# what reptiles can you have in a flexarium????



## reptile1234 (May 20, 2010)

Hello,

What reptiles can you have in a flexarium??? (besides chameleon)

kind regards,

joe.g


----------



## reptile1234 (May 20, 2010)

please i really need help !!!!!!!!!!!!!:blush:


----------



## leefoot (Feb 23, 2010)

stick insects,,:2thumb:


----------



## reptile1234 (May 20, 2010)

reptiles!!!! but thanks


----------



## tokay (Mar 13, 2007)

Toy ones :whistling2:


----------



## Evilshiddenclaws (May 25, 2010)

whats a flexarium??


----------



## Mountain (Sep 7, 2009)

Depends on what the temp & humidity requirements are.
Also depends on what temp & humidity you can offer an animal in a flexarium.

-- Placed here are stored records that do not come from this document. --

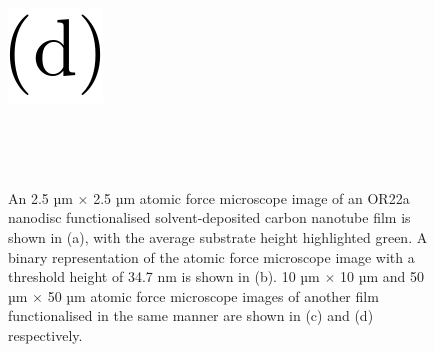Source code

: \documentclass[
  a4paper,
]{scrbook}
\begin{document}
\begin{figure}
\begin{minipage}[t]{0.03\linewidth}
{{\includegraphics{figures/(d).png}

}

}

\end{minipage}%
%
\begin{minipage}[t]{0.01\linewidth}

{\centering 

~

}

\end{minipage}%
%
\begin{minipage}[t]{0.45\linewidth}

{\centering 


}

\end{minipage}%
%
\begin{minipage}[t]{0.01\linewidth}

{\centering 

~

}

\end{minipage}%

\caption{\label{fig-solvent-deposited-AFM-comparison}An 2.5 µm
\(\times\) 2.5 µm atomic force microscope image of an OR22a nanodisc
functionalised solvent-deposited carbon nanotube film is shown in (a),
with the average substrate height highlighted green. A binary
representation of the atomic force microscope image with a threshold
height of 34.7 nm is shown in (b). 10 µm \(\times\) 10 µm and 50 µm
\(\times\) 50 µm atomic force microscope images of another film
functionalised in the same manner are shown in (c) and (d)
respectively.}

\end{figure}
\end{document}
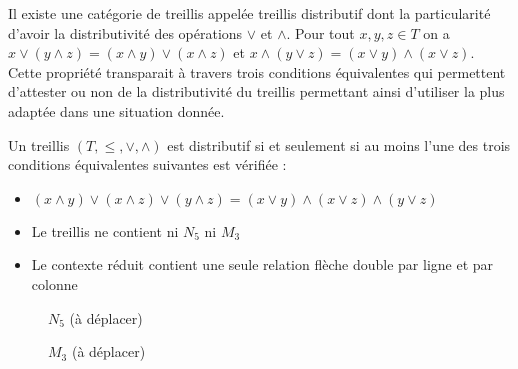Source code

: Il existe une catégorie de treillis appelée treillis distributif dont la particularité d'avoir la distributivité des opérations $\vee$ et $\wedge$. Pour tout $x, y, z \in T$ on a $x \vee (y \wedge z) = (x \wedge y) \vee (x \wedge z)$ et $x \wedge (y \vee z) = (x\vee y) \wedge (x \vee z)$. Cette propriété transparait à travers trois conditions équivalentes qui permettent d'attester ou non de la distributivité du treillis permettant ainsi d'utiliser la plus adaptée dans une situation donnée.

\begin{definition}
Un treillis $(T, \leq, \vee, \wedge)$ est distributif si et seulement si au moins l'une des trois conditions équivalentes suivantes est vérifiée :
\begin{itemize}
	\item $(x \wedge y) \vee (x \wedge z) \vee (y \wedge z) = (x \vee y) \wedge (x \vee z) \wedge (y \vee z)$
	\item Le treillis ne contient ni $N_5$ ni $M_3$
	\item Le contexte réduit contient une seule relation flèche double par ligne et par colonne
\end{itemize}
\end{definition}

\begin{figure}[H]
	\begin{minipage}[t]{0.5\textwidth}
		\begin{center}
		\end{center}
		\caption{$N_5$ (à déplacer)}
	\end{minipage}
	\begin{minipage}[t]{0.5\textwidth}
		\begin{center}
		\end{center}
		\caption{$M_3$ (à déplacer)}
	\end{minipage}
\end{figure}

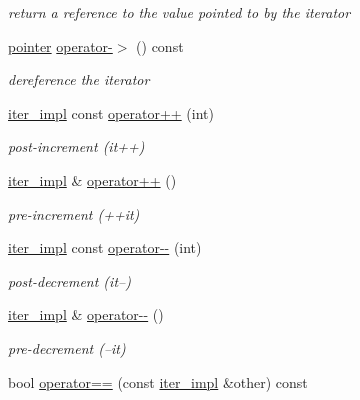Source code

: \begin{DoxyCompactItemize}
\begin{DoxyCompactList}\small\item\em return a reference to the value pointed to by the iterator \end{DoxyCompactList}\item 
\hyperlink{classnlohmann_1_1detail_1_1iter__impl_a69e52f890ce8c556fd68ce109e24b360}{pointer} \hyperlink{classnlohmann_1_1detail_1_1iter__impl_a6da3d2b34528aff328f3dcb513076dec}{operator-\/$>$} () const
\begin{DoxyCompactList}\small\item\em dereference the iterator \end{DoxyCompactList}\item 
\hyperlink{classnlohmann_1_1detail_1_1iter__impl}{iter\+\_\+impl} const \hyperlink{classnlohmann_1_1detail_1_1iter__impl_a7d2397773b2dce42f30f0375a6a1d850}{operator++} (int)
\begin{DoxyCompactList}\small\item\em post-\/increment (it++) \end{DoxyCompactList}\item 
\hyperlink{classnlohmann_1_1detail_1_1iter__impl}{iter\+\_\+impl} \& \hyperlink{classnlohmann_1_1detail_1_1iter__impl_abdfe2a7f464400a7ab572782d14b922f}{operator++} ()
\begin{DoxyCompactList}\small\item\em pre-\/increment (++it) \end{DoxyCompactList}\item 
\hyperlink{classnlohmann_1_1detail_1_1iter__impl}{iter\+\_\+impl} const \hyperlink{classnlohmann_1_1detail_1_1iter__impl_a1fc43e764467b8ea4a4cdd01f629d757}{operator-\/-\/} (int)
\begin{DoxyCompactList}\small\item\em post-\/decrement (it--) \end{DoxyCompactList}\item 
\hyperlink{classnlohmann_1_1detail_1_1iter__impl}{iter\+\_\+impl} \& \hyperlink{classnlohmann_1_1detail_1_1iter__impl_a84e689fb581d651d130039f7cb81494a}{operator-\/-\/} ()
\begin{DoxyCompactList}\small\item\em pre-\/decrement (--it) \end{DoxyCompactList}\item 
bool \hyperlink{classnlohmann_1_1detail_1_1iter__impl_a2b592605b63ae7f5401996ffa3b14393}{operator==} (const \hyperlink{classnlohmann_1_1detail_1_1iter__impl}{iter\+\_\+impl} \&other) const

\end{DoxyCompactItemize}
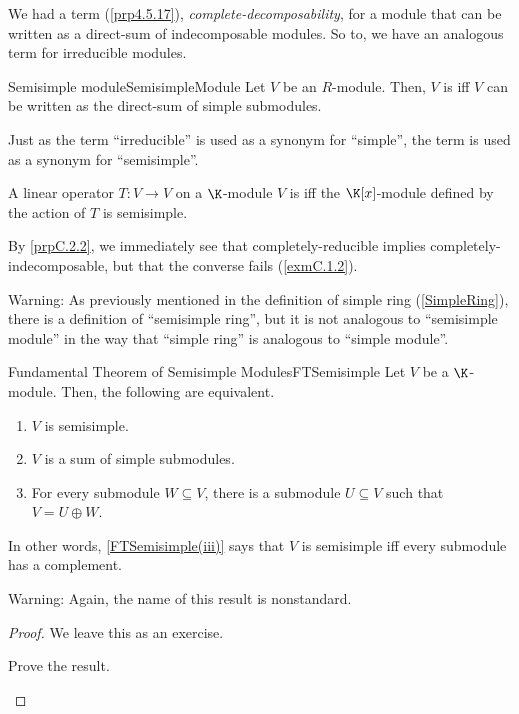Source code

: We had a term (\cref{prp4.5.17}), \emph{complete-decomposability}, for a module that can be written as a direct-sum of indecomposable modules.  So to, we have an analogous term for irreducible modules.
\begin{dfn}{Semisimple module}{SemisimpleModule}
	Let $V$ be an $R$-module.  Then, $V$ is  iff $V$ can be written as the direct-sum of simple submodules.
	\begin{rmk}
		Just as the term ``irreducible'' is used as a synonym for ``simple'', the term  is used as a synonym for ``semisimple''.
	\end{rmk}
	\begin{rmk}
		A linear operator $T\colon V\rightarrow V$ on a $\K$-module $V$ is  iff the $\K [x]$-module defined by the action of $T$ is semisimple.
	\end{rmk}
	\begin{rmk}
		By \cref{prpC.2.2}, we immediately see that completely-reducible implies completely-indecomposable, but that the converse fails (\cref{exmC.1.2}).
	\end{rmk}
	\begin{rmk}
		Warning:  As previously mentioned in the definition of simple ring (\cref{SimpleRing}), there is a definition of ``semisimple ring'', but it is not analogous to ``semisimple module'' in the way that ``simple ring'' is analogous to ``simple module''.
	\end{rmk}
\end{dfn}
\begin{thm}{Fundamental Theorem of Semisimple Modules}{FTSemisimple}
	Let $V$ be a $\K$-module.  Then, the following are equivalent.
	\begin{enumerate}
		\item \label{FTSemisimple(i)}$V$ is semisimple.
		\item \label{FTSemisimple(ii)}$V$ is a sum of simple submodules.
		\item \label{FTSemisimple(iii)}For every submodule $W\subseteq V$, there is a submodule $U\subseteq V$ such that $V=U\oplus W$.
	\end{enumerate}
	\begin{rmk}
		In other words, \cref{FTSemisimple(iii)} says that $V$ is semisimple iff every submodule has a complement.
	\end{rmk}
	\begin{rmk}
		Warning:  Again, the name of this result is nonstandard.
	\end{rmk}
	\begin{proof}
		We leave this as an exercise.
		\begin{exr}[breakable=false]{}{}
			Prove the result.
		\end{exr}
	\end{proof}
\end{thm}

I do however recommend using vivs for snakes.


----------



## Spencer95 (Feb 20, 2010)

cuban knight anoles


----------



## reptile1234 (May 20, 2010)

cheerz guys how about a rough green snake?????


----------



## maddragon29 (Oct 16, 2008)

I wouldn't use a flexi for a snake of any kind, they are just such good escape artists. And if you want to put heat sources in it you need to put holes in it... and holes = ways out!


----------